In any case, the basic premise of an MMO is that it's a really fancy version of IRC, or a even a MUD. If you don't use it to chat with people, you're missing the point of the game, it's a place where people talk with others; ideally, with people that you know ahead of time, or in real life. Usually it's with random people.

The play of constant PvP is a way to reap benefits, and in some games, PvP is one of the two main places that the best players of the game are in; the other place being large organized groups of players getting their timing and movement learned for how to solve the puzzle of end-game bosses.

I think that the biggest problem is that CoH/CoV doesn't give real rewards for the things that they want their players to do; PvP.

It's more rewarding to grind the mobs that exist in the PvP area, instead of actually accomplishing the PvP goals (capture a bunch of "pillboxes").

At that point, I put a lot of blame on the game designers. The mobs in the PvP area should give no rewards, or the rewards from the PvP accomplishment should be notable enough to foster feelings of competition.

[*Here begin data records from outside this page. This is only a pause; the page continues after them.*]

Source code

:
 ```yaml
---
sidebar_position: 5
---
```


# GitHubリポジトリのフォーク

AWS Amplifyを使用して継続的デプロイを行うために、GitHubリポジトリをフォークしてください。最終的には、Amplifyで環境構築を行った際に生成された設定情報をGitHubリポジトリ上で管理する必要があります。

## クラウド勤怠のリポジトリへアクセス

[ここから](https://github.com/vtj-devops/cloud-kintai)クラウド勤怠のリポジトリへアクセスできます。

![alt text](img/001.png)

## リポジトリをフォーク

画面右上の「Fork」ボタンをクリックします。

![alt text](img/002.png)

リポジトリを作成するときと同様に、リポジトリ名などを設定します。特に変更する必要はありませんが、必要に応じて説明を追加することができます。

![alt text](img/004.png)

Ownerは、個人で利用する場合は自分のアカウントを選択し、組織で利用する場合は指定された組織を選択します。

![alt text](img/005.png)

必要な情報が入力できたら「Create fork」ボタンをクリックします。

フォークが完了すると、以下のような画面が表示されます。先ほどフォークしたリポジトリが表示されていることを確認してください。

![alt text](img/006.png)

In WoW, even the most low-end of the PvP matches, an over-glorified capture the flag mission, is still considered to be worth going to by a high level player that does PvP. It's not the most fun PvP match out there, but it's not something that people will seriously say has no point. Of course, it should be noted that the Game Devs at Blizzard have changed and tweaked the rewards system for PvP on a regular basis for a few years now in an effort to keep people on a sort of balance.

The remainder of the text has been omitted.